Two South Korean players were sentenced to prison by a Singaporean court on Friday for attempting to rig a professional soccer match in the country.
Kim Jae-hong and Jeon Byung-euk, who played for Singapore’s Geylang United in the 2011 season, were given prison sentences in Singapore for attempting to bribe a midfielder and a goalkeeper to throw the game.
Match-rigging has been a major issue in almost all sports in Korea, but this is the first time Korean soccer players have been involved in a scandal abroad.
Kim, 27, was sentenced to 10 months in prison for admitting to conspiring with Jeon and bribing the goalkeeper, according to The Straits Times, a Singaporean daily.
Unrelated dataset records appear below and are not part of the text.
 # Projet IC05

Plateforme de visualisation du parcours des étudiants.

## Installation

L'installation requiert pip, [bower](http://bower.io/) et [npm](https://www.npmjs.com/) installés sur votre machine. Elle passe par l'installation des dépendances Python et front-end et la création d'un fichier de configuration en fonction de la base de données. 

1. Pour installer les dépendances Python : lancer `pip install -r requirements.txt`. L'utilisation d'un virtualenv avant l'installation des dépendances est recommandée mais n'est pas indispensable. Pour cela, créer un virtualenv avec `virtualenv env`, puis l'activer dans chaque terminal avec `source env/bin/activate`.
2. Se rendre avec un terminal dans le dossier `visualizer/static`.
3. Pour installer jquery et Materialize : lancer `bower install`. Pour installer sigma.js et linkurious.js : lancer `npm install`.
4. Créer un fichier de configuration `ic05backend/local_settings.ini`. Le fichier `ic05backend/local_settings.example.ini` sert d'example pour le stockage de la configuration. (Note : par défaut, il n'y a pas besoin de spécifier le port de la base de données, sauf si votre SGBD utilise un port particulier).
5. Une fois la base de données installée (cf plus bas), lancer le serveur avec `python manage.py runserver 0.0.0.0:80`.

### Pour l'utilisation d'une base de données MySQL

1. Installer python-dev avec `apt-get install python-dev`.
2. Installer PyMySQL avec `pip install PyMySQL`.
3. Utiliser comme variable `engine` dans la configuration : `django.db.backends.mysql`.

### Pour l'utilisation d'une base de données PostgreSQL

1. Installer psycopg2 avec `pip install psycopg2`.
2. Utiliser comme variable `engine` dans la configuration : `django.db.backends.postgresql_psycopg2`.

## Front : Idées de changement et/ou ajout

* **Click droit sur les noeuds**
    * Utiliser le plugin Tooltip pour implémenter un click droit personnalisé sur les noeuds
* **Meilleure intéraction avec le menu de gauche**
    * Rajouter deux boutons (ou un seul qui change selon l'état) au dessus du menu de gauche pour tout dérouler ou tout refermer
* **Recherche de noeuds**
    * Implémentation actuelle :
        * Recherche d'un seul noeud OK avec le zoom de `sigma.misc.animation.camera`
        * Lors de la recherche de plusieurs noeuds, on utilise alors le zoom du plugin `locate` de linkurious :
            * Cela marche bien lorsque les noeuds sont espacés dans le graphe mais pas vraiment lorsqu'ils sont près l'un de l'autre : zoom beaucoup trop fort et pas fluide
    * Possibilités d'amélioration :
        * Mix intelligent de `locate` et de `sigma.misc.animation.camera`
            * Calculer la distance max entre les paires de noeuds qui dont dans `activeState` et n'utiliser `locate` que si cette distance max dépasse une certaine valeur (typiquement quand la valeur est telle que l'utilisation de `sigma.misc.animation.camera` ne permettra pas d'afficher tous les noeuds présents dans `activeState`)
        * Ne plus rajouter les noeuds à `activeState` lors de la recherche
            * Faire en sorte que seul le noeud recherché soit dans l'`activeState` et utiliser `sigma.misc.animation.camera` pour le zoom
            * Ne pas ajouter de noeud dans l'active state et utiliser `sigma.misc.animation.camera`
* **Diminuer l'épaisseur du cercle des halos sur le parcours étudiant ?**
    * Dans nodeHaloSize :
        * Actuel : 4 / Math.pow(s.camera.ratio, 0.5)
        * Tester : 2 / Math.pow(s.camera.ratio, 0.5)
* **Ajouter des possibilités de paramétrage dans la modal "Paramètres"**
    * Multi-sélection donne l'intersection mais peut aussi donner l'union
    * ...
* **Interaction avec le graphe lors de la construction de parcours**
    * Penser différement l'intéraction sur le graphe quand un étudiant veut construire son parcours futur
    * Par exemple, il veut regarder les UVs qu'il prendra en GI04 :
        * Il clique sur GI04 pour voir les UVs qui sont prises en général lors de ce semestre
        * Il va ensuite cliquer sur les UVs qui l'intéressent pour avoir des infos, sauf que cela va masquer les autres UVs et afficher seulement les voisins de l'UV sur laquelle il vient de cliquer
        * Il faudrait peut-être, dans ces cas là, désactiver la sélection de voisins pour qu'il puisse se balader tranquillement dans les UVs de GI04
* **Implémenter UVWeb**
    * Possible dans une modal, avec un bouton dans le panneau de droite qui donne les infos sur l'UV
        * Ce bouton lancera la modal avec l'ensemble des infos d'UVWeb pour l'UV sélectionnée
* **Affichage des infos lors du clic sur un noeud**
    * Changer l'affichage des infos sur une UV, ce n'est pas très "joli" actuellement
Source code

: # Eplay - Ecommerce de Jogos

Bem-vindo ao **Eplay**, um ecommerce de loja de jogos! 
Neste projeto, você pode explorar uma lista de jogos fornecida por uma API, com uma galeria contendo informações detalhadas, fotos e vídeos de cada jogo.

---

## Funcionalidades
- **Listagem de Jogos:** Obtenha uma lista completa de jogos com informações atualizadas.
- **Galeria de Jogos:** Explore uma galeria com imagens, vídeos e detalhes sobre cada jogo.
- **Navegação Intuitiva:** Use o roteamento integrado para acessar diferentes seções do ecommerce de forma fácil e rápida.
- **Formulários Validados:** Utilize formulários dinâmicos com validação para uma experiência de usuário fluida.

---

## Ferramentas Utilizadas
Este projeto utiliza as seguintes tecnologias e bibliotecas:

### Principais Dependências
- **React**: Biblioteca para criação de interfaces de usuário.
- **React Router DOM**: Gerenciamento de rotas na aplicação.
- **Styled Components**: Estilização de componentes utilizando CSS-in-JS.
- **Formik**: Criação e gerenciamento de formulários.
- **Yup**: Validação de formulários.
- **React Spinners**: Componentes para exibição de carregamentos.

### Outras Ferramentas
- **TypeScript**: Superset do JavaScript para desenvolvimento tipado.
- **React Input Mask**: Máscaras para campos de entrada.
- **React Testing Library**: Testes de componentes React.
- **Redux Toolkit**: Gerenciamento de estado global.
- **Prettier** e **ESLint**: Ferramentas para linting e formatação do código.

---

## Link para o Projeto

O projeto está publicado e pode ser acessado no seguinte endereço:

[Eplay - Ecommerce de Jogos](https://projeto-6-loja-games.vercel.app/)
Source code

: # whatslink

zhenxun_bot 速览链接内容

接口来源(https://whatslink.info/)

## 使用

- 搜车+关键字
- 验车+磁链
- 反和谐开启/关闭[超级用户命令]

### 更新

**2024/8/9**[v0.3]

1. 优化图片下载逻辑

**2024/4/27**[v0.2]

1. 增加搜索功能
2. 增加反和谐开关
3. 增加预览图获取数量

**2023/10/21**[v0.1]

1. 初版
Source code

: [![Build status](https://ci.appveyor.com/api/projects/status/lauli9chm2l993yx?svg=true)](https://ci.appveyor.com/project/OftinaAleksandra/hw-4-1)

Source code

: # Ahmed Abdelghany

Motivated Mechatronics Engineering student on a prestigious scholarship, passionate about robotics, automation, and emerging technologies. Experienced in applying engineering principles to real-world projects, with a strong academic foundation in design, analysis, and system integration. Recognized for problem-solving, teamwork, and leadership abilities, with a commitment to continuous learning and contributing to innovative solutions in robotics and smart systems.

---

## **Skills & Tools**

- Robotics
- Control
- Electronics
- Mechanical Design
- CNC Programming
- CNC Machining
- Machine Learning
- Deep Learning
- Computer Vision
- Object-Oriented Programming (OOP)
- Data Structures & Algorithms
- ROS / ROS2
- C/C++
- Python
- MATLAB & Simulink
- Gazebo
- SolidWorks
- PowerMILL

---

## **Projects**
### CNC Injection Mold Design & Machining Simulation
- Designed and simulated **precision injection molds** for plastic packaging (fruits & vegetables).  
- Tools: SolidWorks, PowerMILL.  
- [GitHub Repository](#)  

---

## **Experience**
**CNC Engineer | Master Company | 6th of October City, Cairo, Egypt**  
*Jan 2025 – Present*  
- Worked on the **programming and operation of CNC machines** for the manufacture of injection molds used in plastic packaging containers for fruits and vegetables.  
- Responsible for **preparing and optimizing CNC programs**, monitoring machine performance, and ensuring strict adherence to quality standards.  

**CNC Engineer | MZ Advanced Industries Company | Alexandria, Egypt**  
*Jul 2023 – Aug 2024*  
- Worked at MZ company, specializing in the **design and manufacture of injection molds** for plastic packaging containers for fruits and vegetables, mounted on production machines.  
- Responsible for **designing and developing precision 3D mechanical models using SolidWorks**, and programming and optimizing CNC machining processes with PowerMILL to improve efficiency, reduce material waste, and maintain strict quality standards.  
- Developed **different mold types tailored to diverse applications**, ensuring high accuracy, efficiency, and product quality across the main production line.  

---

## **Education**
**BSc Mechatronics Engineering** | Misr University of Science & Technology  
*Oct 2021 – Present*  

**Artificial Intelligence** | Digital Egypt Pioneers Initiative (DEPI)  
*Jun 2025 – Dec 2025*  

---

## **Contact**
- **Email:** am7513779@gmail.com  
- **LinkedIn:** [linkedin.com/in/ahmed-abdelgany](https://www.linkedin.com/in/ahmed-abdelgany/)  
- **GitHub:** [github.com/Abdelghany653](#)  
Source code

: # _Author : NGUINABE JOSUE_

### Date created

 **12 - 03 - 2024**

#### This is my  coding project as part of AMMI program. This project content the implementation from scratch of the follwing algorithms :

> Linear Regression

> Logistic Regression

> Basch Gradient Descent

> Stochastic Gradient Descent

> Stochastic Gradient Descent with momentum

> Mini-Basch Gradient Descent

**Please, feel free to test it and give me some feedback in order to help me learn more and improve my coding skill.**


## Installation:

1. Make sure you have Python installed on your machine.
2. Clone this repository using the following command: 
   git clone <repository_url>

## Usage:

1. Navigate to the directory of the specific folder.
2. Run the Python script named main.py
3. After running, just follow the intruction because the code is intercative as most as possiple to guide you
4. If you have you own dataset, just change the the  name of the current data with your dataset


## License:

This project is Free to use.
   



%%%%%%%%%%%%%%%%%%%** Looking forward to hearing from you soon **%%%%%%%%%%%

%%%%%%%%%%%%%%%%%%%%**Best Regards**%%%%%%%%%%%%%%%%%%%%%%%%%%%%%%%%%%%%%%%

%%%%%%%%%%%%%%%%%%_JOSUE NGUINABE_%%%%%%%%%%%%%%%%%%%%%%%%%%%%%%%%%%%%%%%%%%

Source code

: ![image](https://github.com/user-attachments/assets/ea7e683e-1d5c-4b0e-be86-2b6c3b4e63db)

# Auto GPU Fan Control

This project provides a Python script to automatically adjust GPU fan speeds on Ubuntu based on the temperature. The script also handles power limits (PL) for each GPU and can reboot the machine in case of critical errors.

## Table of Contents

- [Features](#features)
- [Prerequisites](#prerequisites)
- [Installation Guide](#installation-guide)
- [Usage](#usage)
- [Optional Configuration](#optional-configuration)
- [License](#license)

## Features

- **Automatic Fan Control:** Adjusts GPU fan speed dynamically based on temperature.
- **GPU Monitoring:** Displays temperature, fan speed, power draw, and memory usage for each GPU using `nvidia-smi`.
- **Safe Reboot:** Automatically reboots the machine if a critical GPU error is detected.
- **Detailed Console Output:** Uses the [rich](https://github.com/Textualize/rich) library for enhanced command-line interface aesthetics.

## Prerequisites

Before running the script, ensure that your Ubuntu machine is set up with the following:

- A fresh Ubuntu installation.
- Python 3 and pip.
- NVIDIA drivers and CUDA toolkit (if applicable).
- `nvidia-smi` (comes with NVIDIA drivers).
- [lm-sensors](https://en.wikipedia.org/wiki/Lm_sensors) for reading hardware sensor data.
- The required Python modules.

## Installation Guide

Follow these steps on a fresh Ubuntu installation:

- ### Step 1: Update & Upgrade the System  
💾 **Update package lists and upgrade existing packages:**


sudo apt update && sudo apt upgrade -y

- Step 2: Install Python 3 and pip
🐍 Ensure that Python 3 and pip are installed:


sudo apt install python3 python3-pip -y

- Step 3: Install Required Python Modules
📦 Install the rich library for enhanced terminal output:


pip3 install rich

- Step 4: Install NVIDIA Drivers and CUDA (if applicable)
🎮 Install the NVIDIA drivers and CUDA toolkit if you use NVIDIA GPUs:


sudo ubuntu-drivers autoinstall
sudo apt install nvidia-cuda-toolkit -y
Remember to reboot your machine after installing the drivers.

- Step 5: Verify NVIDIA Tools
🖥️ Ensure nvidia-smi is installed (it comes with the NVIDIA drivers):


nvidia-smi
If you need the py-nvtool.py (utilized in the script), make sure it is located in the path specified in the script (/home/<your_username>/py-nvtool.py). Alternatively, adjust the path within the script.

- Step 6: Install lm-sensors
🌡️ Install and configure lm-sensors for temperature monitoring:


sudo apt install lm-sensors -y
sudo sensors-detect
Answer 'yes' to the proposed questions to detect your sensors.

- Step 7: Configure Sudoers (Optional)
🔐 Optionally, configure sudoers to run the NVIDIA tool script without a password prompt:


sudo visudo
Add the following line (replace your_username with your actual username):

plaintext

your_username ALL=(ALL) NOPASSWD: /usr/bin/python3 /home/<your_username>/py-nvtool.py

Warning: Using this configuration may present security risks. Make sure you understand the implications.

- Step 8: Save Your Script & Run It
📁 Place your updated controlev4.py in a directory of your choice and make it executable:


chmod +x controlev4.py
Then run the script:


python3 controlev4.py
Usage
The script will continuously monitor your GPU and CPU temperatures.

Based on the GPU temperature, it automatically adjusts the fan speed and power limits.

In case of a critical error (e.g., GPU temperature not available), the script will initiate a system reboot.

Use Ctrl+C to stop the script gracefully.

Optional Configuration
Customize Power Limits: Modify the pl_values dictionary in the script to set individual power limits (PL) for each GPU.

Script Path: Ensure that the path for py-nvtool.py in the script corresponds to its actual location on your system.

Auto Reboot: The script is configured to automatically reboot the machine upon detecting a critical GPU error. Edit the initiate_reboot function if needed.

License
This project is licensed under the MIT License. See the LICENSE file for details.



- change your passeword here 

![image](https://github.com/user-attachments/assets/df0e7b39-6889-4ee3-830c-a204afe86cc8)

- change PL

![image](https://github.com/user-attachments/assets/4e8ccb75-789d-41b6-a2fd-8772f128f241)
Jeon, 24, received a five-month sentence after admitting to conspiring with Kim to bribe a Geylang United Korean midfielder.
The pair approached Geyland United’s goalkeeper Yazid Yasin and midfielder Mun Seung-man, also from Korea, to talk them into losing last Thursday’s game against Malaysia’s Harimau Muda.
According to news reports, Yasin received a call from an unknown number on April 10 and spoke with someone named Andrew ― who is suspected to be South Korean ― and was offered cash to throw the game. Subsequently Yasin was offered 4,000 Singapore dollars ($3,208) upfront and 2,000 Singapore dollars if he succeeded in losing the game.
Local reports speculated that Kim was ordered by a criminal group to fly to Singapore and hand his former teammate Yasin the cash.
After arriving on April 28, Kim met with Jeon in regards to approaching Mun and offering the South Korean midfielder 3,000 Singapore dollars for not scoring goals.
Reports say that shortly after Kim handed the bribe to Yasin, Kim and Jeon were arrested by police officials.
According to The Straits Times, Kim pleaded for forgiveness and leniency.
Jeon told court officials that he would like to stay in Singapore to work, but reports say it is likely that Jeon will be deported after serving his sentence.
Geylang United lost the game on Thursday 2-0. Yasin played the entire match.
Revelations of match-fixing in Korea’s professional soccer league in May 2011 saw the arrest of over 40 active and former players.